BEGIN
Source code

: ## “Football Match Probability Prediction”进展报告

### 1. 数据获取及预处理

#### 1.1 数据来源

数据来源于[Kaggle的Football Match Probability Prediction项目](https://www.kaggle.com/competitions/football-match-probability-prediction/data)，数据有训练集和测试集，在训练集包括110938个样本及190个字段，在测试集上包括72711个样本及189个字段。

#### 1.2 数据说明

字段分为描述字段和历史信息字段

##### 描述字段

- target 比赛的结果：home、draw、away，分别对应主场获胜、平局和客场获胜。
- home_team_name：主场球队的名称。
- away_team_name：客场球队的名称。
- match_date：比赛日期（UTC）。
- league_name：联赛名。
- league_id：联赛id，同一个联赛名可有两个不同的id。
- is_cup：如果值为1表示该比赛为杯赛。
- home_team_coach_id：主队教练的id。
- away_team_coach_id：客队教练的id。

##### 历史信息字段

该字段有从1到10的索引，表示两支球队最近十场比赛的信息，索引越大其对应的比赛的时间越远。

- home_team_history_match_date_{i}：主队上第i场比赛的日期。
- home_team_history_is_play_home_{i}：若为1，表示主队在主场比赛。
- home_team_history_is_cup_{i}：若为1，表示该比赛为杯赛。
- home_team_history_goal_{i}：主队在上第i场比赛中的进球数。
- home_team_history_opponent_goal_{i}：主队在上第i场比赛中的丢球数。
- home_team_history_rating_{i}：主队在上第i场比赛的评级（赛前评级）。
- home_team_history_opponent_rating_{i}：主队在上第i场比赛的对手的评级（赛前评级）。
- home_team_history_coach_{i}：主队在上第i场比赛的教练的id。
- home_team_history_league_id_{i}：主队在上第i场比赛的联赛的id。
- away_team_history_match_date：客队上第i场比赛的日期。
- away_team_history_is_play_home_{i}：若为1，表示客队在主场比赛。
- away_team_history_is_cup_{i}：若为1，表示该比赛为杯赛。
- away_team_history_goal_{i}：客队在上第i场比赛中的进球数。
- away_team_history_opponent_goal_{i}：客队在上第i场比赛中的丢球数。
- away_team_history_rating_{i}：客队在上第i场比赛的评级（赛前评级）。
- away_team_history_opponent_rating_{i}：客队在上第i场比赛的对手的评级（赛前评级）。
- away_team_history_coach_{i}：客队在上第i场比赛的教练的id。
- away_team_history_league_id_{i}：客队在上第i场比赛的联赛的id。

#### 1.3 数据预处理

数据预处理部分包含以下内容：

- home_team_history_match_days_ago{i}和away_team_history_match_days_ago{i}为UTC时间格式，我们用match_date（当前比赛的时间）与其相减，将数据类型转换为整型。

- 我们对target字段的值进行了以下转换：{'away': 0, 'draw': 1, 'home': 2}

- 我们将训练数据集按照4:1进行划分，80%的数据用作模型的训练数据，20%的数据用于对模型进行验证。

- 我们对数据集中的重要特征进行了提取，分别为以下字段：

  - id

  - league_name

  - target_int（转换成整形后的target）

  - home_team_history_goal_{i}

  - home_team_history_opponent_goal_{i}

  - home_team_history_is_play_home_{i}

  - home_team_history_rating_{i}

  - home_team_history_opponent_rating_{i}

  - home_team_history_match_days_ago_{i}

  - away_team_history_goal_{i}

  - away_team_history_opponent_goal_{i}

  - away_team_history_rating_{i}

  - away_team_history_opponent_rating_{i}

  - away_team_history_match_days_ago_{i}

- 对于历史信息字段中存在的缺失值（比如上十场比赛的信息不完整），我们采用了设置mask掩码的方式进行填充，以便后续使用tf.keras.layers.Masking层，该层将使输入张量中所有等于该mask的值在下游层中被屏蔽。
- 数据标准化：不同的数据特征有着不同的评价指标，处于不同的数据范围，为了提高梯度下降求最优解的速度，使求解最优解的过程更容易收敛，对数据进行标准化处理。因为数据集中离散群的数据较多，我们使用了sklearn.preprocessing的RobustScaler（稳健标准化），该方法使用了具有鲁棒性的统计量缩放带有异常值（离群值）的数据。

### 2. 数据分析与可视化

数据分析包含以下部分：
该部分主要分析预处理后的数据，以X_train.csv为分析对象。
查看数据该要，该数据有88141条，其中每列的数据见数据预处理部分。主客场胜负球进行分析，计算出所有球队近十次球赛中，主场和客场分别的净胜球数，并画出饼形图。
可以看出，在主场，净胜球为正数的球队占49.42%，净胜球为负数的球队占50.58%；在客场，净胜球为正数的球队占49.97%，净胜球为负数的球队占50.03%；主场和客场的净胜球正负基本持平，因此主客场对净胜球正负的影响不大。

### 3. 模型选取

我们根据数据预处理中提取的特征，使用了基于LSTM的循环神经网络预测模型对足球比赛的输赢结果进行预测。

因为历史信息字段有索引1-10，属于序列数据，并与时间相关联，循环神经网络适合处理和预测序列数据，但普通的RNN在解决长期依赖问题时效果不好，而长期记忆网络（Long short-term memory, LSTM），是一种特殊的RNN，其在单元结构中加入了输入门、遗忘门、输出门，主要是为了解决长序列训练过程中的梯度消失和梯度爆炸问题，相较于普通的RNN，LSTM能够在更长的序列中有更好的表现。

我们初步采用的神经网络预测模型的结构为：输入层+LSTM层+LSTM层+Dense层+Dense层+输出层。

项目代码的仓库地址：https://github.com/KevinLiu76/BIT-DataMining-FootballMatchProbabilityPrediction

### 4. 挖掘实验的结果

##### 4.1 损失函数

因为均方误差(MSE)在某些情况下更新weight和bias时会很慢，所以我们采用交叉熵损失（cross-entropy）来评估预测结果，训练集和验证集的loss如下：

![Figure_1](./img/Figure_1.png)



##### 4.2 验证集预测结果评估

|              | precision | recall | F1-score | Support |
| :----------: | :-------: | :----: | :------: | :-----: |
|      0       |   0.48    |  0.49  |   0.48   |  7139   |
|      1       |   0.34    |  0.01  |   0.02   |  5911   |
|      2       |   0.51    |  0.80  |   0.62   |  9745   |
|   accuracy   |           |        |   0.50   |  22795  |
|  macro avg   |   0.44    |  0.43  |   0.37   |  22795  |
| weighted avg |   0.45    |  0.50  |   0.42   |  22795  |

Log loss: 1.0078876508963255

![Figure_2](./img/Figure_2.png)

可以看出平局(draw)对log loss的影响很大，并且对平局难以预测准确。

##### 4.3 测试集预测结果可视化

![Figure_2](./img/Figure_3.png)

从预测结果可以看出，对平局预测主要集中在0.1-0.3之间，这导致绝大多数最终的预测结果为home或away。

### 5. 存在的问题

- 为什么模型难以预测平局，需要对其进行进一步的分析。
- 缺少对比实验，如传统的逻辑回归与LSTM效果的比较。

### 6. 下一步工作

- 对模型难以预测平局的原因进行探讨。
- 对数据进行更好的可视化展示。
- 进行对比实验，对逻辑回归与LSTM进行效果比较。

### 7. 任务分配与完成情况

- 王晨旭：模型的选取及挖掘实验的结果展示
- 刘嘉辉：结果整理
END
Your task is to retype all the records above with nothing left out.

Source code

: ## “Football Match Probability Prediction”进展报告

### 1. 数据获取及预处理

#### 1.1 数据来源

数据来源于[Kaggle的Football Match Probability Prediction项目](https://www.kaggle.com/competitions/football-match-probability-prediction/data)，数据有训练集和测试集，在训练集包括110938个样本及190个字段，在测试集上包括72711个样本及189个字段。

#### 1.2 数据说明

字段分为描述字段和历史信息字段

##### 描述字段

- target 比赛的结果：home、draw、away，分别对应主场获胜、平局和客场获胜。
- home_team_name：主场球队的名称。
- away_team_name：客场球队的名称。
- match_date：比赛日期（UTC）。
- league_name：联赛名。
- league_id：联赛id，同一个联赛名可有两个不同的id。
- is_cup：如果值为1表示该比赛为杯赛。
- home_team_coach_id：主队教练的id。
- away_team_coach_id：客队教练的id。

##### 历史信息字段

该字段有从1到10的索引，表示两支球队最近十场比赛的信息，索引越大其对应的比赛的时间越远。

- home_team_history_match_date_{i}：主队上第i场比赛的日期。
- home_team_history_is_play_home_{i}：若为1，表示主队在主场比赛。
- home_team_history_is_cup_{i}：若为1，表示该比赛为杯赛。
- home_team_history_goal_{i}：主队在上第i场比赛中的进球数。
- home_team_history_opponent_goal_{i}：主队在上第i场比赛中的丢球数。
- home_team_history_rating_{i}：主队在上第i场比赛的评级（赛前评级）。
- home_team_history_opponent_rating_{i}：主队在上第i场比赛的对手的评级（赛前评级）。
- home_team_history_coach_{i}：主队在上第i场比赛的教练的id。
- home_team_history_league_id_{i}：主队在上第i场比赛的联赛的id。
- away_team_history_match_date：客队上第i场比赛的日期。
- away_team_history_is_play_home_{i}：若为1，表示客队在主场比赛。
- away_team_history_is_cup_{i}：若为1，表示该比赛为杯赛。
- away_team_history_goal_{i}：客队在上第i场比赛中的进球数。
- away_team_history_opponent_goal_{i}：客队在上第i场比赛中的丢球数。
- away_team_history_rating_{i}：客队在上第i场比赛的评级（赛前评级）。
- away_team_history_opponent_rating_{i}：客队在上第i场比赛的对手的评级（赛前评级）。
- away_team_history_coach_{i}：客队在上第i场比赛的教练的id。
- away_team_history_league_id_{i}：客队在上第i场比赛的联赛的id。

#### 1.3 数据预处理

数据预处理部分包含以下内容：

- home_team_history_match_days_ago{i}和away_team_history_match_days_ago{i}为UTC时间格式，我们用match_date（当前比赛的时间）与其相减，将数据类型转换为整型。

- 我们对target字段的值进行了以下转换：{'away': 0, 'draw': 1, 'home': 2}

- 我们将训练数据集按照4:1进行划分，80%的数据用作模型的训练数据，20%的数据用于对模型进行验证。

- 我们对数据集中的重要特征进行了提取，分别为以下字段：

  - id

  - league_name

  - target_int（转换成整形后的target）

  - home_team_history_goal_{i}

  - home_team_history_opponent_goal_{i}

  - home_team_history_is_play_home_{i}

  - home_team_history_rating_{i}

  - home_team_history_opponent_rating_{i}

  - home_team_history_match_days_ago_{i}

  - away_team_history_goal_{i}

  - away_team_history_opponent_goal_{i}

  - away_team_history_rating_{i}

  - away_team_history_opponent_rating_{i}

  - away_team_history_match_days_ago_{i}

- 对于历史信息字段中存在的缺失值（比如上十场比赛的信息不完整），我们采用了设置mask掩码的方式进行填充，以便后续使用tf.keras.layers.Masking层，该层将使输入张量中所有等于该mask的值在下游层中被屏蔽。
- 数据标准化：不同的数据特征有着不同的评价指标，处于不同的数据范围，为了提高梯度下降求最优解的速度，使求解最优解的过程更容易收敛，对数据进行标准化处理。因为数据集中离散群的数据较多，我们使用了sklearn.preprocessing的RobustScaler（稳健标准化），该方法使用了具有鲁棒性的统计量缩放带有异常值（离群值）的数据。

### 2. 数据分析与可视化

数据分析包含以下部分：
该部分主要分析预处理后的数据，以X_train.csv为分析对象。
查看数据该要，该数据有88141条，其中每列的数据见数据预处理部分。主客场胜负球进行分析，计算出所有球队近十次球赛中，主场和客场分别的净胜球数，并画出饼形图。
可以看出，在主场，净胜球为正数的球队占49.42%，净胜球为负数的球队占50.58%；在客场，净胜球为正数的球队占49.97%，净胜球为负数的球队占50.03%；主场和客场的净胜球正负基本持平，因此主客场对净胜球正负的影响不大。

### 3. 模型选取

我们根据数据预处理中提取的特征，使用了基于LSTM的循环神经网络预测模型对足球比赛的输赢结果进行预测。

因为历史信息字段有索引1-10，属于序列数据，并与时间相关联，循环神经网络适合处理和预测序列数据，但普通的RNN在解决长期依赖问题时效果不好，而长期记忆网络（Long short-term memory, LSTM），是一种特殊的RNN，其在单元结构中加入了输入门、遗忘门、输出门，主要是为了解决长序列训练过程中的梯度消失和梯度爆炸问题，相较于普通的RNN，LSTM能够在更长的序列中有更好的表现。

我们初步采用的神经网络预测模型的结构为：输入层+LSTM层+LSTM层+Dense层+Dense层+输出层。

项目代码的仓库地址：https://github.com/KevinLiu76/BIT-DataMining-FootballMatchProbabilityPrediction

### 4. 挖掘实验的结果

##### 4.1 损失函数

因为均方误差(MSE)在某些情况下更新weight和bias时会很慢，所以我们采用交叉熵损失（cross-entropy）来评估预测结果，训练集和验证集的loss如下：

![Figure_1](./img/Figure_1.png)



##### 4.2 验证集预测结果评估

|              | precision | recall | F1-score | Support |
| :----------: | :-------: | :----: | :------: | :-----: |
|      0       |   0.48    |  0.49  |   0.48   |  7139   |
|      1       |   0.34    |  0.01  |   0.02   |  5911   |
|      2       |   0.51    |  0.80  |   0.62   |  9745   |
|   accuracy   |           |        |   0.50   |  22795  |
|  macro avg   |   0.44    |  0.43  |   0.37   |  22795  |
| weighted avg |   0.45    |  0.50  |   0.42   |  22795  |

Log loss: 1.0078876508963255

![Figure_2](./img/Figure_2.png)

可以看出平局(draw)对log loss的影响很大，并且对平局难以预测准确。

##### 4.3 测试集预测结果可视化

![Figure_2](./img/Figure_3.png)

从预测结果可以看出，对平局预测主要集中在0.1-0.3之间，这导致绝大多数最终的预测结果为home或away。

### 5. 存在的问题

- 为什么模型难以预测平局，需要对其进行进一步的分析。
- 缺少对比实验，如传统的逻辑回归与LSTM效果的比较。

### 6. 下一步工作

- 对模型难以预测平局的原因进行探讨。
- 对数据进行更好的可视化展示。
- 进行对比实验，对逻辑回归与LSTM进行效果比较。

### 7. 任务分配与完成情况

- 王晨旭：模型的选取及挖掘实验的结果展示
- 刘嘉辉：结果整理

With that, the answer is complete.